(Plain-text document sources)

------------------------------

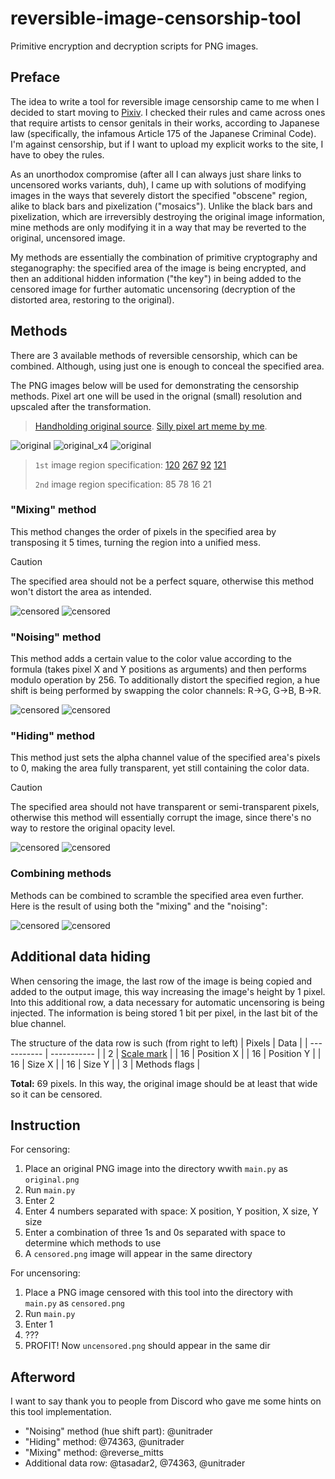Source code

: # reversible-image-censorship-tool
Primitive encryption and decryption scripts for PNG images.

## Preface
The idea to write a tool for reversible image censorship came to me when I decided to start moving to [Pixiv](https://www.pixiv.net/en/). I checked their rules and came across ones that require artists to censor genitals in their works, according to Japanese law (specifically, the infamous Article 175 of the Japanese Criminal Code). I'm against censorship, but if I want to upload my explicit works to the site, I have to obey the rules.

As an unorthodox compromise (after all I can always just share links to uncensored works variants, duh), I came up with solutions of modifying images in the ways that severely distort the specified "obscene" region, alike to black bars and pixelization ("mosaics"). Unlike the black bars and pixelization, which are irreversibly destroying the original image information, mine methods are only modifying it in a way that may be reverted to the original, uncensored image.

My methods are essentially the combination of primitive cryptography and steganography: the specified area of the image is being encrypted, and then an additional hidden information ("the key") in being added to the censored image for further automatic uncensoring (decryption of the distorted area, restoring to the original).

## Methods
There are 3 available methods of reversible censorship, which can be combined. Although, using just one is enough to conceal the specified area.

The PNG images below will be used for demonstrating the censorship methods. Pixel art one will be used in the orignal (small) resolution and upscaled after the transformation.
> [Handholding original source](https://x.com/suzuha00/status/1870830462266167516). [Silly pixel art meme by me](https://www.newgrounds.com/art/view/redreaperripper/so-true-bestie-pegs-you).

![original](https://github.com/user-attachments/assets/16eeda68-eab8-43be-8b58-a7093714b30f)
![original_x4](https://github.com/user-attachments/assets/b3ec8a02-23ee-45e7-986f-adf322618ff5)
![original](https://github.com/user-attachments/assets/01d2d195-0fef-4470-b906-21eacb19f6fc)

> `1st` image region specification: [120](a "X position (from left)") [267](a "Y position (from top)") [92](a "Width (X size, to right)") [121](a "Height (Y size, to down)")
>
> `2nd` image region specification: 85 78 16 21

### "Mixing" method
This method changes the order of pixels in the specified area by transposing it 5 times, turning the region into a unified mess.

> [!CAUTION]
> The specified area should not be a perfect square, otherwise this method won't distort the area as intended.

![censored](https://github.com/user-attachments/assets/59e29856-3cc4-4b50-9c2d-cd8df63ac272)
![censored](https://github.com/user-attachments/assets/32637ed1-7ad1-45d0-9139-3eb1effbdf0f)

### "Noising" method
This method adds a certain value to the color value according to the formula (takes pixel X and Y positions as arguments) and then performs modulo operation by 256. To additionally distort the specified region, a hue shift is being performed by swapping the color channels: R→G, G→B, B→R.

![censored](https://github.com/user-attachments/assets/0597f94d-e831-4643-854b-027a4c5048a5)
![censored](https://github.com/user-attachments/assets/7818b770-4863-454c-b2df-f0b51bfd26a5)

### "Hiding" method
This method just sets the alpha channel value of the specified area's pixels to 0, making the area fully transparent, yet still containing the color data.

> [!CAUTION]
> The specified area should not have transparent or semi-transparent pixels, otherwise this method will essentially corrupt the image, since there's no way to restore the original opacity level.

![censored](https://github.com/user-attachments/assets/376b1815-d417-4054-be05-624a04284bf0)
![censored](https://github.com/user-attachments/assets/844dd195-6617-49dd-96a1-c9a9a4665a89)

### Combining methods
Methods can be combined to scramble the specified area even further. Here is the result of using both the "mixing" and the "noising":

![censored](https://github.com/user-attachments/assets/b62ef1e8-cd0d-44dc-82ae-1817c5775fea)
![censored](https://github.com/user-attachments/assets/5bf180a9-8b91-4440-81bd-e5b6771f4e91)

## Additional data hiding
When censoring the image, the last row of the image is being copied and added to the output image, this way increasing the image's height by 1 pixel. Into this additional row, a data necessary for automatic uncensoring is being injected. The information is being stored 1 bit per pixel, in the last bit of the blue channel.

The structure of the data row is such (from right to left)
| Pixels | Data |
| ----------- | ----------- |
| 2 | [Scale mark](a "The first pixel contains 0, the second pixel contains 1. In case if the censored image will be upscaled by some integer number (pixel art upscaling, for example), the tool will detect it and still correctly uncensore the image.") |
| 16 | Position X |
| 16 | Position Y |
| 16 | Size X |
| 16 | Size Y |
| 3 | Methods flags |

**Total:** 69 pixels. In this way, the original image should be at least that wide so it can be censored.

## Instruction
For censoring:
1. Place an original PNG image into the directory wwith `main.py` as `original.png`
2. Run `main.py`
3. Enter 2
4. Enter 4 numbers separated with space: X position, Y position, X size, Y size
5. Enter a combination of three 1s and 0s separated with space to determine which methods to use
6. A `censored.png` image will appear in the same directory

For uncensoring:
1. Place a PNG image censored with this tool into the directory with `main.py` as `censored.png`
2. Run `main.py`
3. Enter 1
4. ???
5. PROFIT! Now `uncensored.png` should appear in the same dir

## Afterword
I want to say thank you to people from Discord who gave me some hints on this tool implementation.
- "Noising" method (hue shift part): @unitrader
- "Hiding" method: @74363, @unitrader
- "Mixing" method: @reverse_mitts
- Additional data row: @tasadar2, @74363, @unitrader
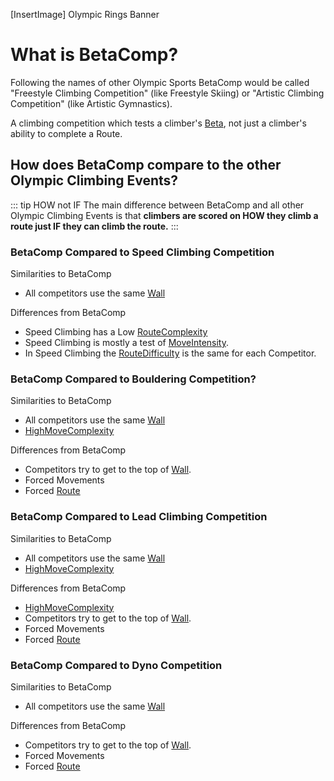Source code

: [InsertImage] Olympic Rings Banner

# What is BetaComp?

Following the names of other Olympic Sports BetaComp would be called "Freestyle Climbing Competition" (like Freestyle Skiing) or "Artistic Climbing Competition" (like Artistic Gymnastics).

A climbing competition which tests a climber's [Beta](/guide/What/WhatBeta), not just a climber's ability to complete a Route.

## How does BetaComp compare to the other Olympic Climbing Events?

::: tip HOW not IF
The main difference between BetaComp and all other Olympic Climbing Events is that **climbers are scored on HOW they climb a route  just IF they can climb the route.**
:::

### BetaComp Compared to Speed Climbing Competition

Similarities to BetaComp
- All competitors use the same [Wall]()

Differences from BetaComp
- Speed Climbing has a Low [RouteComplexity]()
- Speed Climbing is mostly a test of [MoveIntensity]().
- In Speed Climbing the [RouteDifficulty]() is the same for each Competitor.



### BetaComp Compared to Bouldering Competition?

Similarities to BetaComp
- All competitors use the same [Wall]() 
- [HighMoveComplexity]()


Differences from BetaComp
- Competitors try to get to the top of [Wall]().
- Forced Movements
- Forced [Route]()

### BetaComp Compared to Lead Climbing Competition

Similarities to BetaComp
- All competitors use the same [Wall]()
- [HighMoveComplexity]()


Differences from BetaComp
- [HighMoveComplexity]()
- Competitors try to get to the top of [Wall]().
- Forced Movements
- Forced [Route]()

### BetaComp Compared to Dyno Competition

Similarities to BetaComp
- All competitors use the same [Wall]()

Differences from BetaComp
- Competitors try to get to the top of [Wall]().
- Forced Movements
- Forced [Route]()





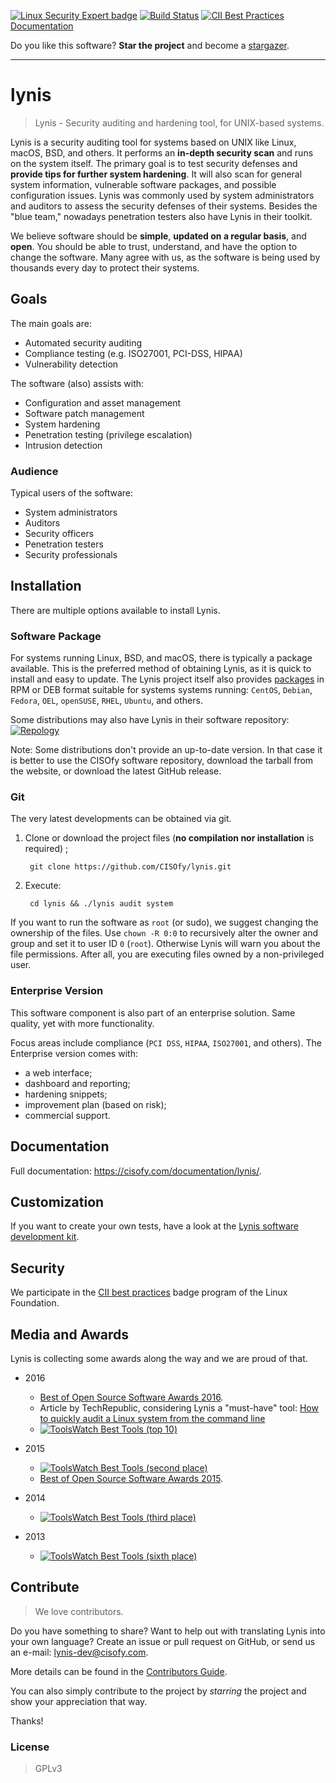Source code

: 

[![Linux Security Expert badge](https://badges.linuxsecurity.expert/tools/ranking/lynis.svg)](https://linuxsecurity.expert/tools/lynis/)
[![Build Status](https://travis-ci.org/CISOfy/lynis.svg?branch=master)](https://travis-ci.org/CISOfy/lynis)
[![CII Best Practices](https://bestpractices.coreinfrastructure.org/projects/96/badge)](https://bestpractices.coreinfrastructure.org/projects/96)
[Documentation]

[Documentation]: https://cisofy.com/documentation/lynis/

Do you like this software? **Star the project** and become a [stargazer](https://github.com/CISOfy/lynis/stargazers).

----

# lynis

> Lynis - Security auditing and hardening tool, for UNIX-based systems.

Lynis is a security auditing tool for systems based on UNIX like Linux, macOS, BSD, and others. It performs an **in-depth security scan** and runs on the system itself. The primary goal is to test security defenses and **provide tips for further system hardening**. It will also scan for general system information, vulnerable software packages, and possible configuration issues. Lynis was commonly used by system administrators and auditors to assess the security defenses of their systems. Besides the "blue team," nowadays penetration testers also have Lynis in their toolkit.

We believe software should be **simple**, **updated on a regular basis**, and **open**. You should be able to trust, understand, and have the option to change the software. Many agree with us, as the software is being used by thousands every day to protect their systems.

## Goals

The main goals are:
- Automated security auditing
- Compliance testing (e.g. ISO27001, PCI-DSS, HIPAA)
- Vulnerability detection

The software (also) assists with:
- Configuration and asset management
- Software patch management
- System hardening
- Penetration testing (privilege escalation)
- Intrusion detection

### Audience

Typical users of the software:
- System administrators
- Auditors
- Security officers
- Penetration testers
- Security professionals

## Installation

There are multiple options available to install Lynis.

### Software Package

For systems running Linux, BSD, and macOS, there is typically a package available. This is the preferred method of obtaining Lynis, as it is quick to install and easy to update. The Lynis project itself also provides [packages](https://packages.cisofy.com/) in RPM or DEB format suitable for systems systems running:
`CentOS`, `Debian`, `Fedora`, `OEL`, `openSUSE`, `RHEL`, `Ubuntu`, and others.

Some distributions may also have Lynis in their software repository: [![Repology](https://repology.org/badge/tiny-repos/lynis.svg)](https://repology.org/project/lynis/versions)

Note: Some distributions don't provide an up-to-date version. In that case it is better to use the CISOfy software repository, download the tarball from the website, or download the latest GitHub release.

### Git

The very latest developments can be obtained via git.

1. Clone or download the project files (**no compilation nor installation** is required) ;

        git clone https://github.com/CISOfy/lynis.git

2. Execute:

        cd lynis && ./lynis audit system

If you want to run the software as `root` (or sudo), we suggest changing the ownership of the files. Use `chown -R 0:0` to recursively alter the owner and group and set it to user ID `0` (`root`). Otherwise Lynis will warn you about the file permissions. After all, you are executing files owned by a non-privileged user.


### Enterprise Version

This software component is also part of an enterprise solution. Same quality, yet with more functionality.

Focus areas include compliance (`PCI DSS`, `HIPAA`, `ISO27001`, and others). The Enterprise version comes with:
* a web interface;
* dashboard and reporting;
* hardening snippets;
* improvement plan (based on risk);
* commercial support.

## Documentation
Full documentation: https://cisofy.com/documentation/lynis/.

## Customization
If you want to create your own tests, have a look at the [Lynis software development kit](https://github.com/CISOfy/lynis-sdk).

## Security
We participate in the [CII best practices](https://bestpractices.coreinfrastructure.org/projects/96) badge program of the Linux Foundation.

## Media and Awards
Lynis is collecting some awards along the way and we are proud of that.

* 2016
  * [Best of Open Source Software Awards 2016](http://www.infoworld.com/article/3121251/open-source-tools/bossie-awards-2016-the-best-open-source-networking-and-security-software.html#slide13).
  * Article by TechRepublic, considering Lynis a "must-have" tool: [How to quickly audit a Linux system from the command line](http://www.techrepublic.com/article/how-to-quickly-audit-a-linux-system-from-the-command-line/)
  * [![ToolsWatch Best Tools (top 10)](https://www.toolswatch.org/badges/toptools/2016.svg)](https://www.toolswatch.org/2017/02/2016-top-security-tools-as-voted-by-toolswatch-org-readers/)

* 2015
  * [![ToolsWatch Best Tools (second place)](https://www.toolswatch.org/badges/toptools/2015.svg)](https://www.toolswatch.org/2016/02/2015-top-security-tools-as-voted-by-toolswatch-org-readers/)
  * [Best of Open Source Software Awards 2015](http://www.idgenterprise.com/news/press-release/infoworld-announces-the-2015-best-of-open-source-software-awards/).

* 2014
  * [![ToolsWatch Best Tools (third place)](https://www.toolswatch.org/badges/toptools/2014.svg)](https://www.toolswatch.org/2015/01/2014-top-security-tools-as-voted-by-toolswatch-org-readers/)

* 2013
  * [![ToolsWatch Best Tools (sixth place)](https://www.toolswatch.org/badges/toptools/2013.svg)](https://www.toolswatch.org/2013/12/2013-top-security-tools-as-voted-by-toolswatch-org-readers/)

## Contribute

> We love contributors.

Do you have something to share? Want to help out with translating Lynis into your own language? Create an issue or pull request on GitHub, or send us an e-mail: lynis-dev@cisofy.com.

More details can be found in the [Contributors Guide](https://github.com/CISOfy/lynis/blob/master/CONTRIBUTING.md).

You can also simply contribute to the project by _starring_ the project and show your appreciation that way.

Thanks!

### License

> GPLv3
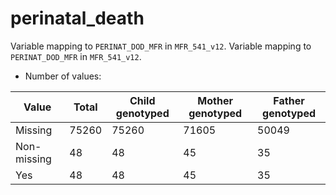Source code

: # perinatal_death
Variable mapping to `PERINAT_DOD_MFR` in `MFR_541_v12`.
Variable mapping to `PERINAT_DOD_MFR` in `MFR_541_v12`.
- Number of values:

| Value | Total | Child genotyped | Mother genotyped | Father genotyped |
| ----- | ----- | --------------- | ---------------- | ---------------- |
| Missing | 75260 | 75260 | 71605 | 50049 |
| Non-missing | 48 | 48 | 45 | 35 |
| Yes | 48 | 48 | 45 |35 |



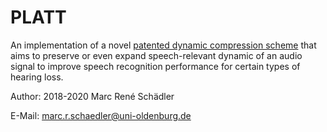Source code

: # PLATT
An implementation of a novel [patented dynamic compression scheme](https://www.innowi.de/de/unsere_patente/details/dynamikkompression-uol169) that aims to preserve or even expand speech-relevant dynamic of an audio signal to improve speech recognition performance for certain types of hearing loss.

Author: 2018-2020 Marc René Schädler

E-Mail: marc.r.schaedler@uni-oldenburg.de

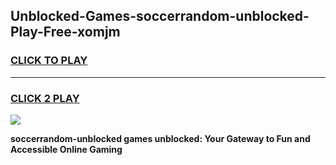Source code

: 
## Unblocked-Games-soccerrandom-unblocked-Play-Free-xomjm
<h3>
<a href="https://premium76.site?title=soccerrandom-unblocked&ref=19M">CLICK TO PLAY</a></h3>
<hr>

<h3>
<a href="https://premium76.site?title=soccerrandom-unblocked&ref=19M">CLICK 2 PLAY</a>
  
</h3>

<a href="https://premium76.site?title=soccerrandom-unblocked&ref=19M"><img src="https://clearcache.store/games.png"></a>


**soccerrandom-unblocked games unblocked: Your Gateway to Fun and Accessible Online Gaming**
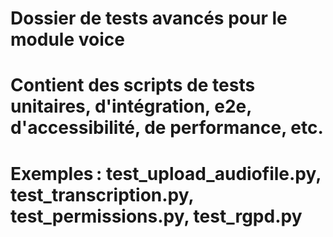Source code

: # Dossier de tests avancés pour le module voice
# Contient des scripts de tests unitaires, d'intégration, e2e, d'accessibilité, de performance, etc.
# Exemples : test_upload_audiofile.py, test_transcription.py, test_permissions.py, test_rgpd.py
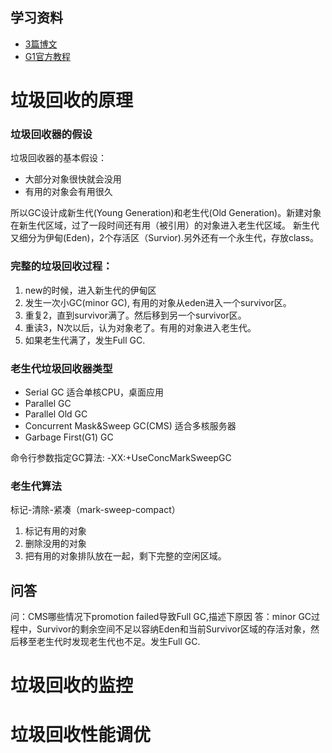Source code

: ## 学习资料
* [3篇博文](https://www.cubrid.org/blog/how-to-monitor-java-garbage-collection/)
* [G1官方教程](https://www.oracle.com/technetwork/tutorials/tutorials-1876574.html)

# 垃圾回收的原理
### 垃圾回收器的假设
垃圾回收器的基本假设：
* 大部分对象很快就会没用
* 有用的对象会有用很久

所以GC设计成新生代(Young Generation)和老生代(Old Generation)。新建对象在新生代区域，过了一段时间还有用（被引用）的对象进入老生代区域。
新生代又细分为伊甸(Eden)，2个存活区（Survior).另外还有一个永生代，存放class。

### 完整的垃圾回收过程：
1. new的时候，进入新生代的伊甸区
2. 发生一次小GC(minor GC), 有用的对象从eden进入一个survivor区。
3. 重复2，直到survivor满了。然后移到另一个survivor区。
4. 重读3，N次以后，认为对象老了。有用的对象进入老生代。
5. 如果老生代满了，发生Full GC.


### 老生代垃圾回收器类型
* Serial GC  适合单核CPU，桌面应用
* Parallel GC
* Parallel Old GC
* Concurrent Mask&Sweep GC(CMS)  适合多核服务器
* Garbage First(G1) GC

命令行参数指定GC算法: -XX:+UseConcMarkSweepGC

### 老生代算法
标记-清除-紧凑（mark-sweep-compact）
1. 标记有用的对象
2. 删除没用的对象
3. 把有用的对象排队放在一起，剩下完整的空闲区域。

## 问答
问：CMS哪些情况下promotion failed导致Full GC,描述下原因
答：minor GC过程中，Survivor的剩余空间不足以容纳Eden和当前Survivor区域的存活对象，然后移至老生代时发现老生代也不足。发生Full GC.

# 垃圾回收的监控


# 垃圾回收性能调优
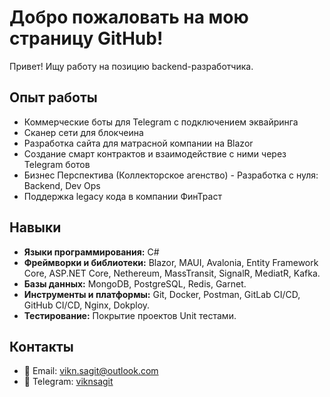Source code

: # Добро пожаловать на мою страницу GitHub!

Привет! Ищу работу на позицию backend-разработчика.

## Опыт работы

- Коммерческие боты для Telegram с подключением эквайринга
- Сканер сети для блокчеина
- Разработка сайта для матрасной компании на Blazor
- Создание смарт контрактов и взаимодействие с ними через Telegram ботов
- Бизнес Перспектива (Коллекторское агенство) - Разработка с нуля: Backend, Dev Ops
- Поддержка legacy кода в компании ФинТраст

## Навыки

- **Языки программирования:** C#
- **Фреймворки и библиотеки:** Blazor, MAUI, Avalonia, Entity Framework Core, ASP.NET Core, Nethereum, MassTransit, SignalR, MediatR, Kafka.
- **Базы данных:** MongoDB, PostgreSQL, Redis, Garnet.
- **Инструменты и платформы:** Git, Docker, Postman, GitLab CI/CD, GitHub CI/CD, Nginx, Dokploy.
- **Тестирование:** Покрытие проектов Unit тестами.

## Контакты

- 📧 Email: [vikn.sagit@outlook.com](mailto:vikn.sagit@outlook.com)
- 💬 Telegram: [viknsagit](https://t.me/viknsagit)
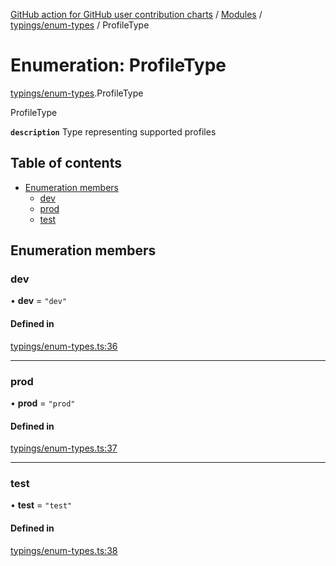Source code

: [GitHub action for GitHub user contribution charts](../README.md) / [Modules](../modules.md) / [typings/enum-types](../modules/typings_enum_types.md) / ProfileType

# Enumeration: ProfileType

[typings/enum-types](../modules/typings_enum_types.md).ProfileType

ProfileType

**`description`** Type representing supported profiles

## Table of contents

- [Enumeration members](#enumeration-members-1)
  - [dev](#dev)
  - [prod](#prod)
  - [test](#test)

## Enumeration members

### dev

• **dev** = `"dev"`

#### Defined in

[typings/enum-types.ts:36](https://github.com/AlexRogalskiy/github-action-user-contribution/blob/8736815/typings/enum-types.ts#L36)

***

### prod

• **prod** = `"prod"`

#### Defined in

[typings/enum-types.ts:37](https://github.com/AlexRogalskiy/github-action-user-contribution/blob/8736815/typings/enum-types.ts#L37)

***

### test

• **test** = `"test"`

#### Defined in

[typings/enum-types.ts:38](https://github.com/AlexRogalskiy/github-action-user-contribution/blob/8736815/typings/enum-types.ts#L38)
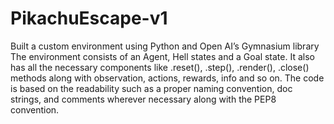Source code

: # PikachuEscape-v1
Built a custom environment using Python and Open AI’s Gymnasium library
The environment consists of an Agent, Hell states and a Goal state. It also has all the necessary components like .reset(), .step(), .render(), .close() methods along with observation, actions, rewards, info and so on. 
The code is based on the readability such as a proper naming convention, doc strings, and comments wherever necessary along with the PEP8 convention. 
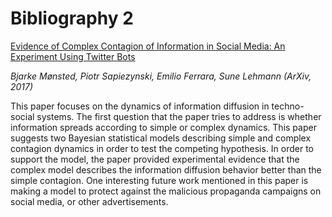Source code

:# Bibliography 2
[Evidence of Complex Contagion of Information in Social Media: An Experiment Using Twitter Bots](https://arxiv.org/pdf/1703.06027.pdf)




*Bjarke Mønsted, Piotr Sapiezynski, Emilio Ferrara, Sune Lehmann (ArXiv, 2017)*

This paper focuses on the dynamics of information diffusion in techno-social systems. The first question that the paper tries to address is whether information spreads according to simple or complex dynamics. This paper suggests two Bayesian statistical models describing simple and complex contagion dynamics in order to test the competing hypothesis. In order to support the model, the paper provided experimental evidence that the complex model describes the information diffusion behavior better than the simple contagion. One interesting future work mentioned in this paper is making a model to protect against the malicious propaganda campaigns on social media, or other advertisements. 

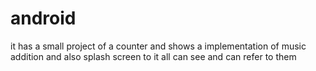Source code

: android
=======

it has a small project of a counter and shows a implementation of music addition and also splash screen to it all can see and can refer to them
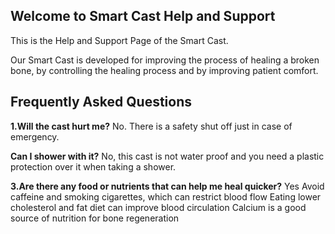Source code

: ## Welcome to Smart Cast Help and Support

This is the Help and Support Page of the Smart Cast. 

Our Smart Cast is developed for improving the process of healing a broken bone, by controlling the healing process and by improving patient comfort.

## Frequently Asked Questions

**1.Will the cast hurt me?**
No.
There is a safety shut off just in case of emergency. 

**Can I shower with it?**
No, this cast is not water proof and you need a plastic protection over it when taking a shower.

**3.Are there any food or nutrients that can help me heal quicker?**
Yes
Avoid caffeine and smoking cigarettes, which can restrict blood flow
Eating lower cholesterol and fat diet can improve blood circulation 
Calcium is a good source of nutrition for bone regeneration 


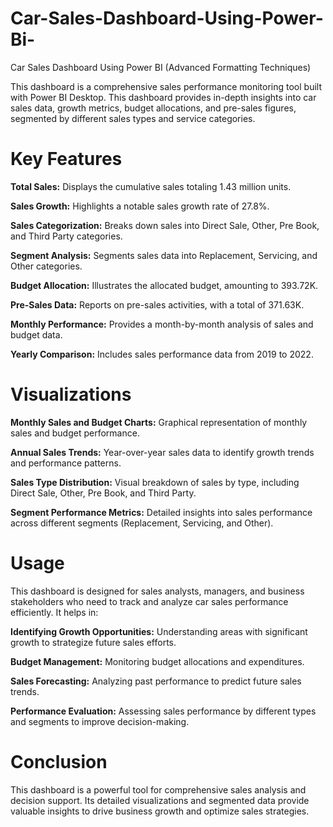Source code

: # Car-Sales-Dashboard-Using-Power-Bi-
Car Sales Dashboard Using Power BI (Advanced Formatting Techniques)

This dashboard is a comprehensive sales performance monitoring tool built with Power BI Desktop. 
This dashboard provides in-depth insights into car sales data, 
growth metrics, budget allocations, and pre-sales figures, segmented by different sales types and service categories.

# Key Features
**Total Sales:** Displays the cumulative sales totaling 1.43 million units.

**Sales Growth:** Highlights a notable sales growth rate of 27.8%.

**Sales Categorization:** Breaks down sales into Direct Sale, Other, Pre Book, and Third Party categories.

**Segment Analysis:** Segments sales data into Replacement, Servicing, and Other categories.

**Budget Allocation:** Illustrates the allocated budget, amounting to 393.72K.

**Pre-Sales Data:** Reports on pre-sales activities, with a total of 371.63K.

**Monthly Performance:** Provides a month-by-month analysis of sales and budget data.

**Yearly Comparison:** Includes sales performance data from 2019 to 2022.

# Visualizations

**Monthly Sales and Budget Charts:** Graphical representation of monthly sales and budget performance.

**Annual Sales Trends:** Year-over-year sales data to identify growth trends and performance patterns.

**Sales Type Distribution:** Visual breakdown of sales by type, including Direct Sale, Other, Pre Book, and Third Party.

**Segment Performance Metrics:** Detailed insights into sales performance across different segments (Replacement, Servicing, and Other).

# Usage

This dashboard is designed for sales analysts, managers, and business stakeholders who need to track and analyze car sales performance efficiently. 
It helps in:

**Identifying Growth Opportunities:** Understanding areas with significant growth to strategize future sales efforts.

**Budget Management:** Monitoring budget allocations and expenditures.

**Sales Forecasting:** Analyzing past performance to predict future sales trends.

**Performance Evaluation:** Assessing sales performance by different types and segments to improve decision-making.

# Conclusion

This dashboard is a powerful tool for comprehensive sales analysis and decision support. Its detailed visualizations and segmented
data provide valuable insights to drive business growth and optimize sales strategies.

------------------------------

# EXERCISE DIRECTIONS
The response should consist of the lines above from the first through the one containing "The idea to", transcribed exactly, with every picture left out.

# OUTPUT FOR THIS EXERCISE
Source code

: # reversible-image-censorship-tool
Primitive encryption and decryption scripts for PNG images.

## Preface
The idea to write a tool for reversible image censorship came to me when I decided to start moving to [Pixiv](https://www.pixiv.net/en/). I checked their rules and came across ones that require artists to censor genitals in their works, according to Japanese law (specifically, the infamous Article 175 of the Japanese Criminal Code). I'm against censorship, but if I want to upload my explicit works to the site, I have to obey the rules.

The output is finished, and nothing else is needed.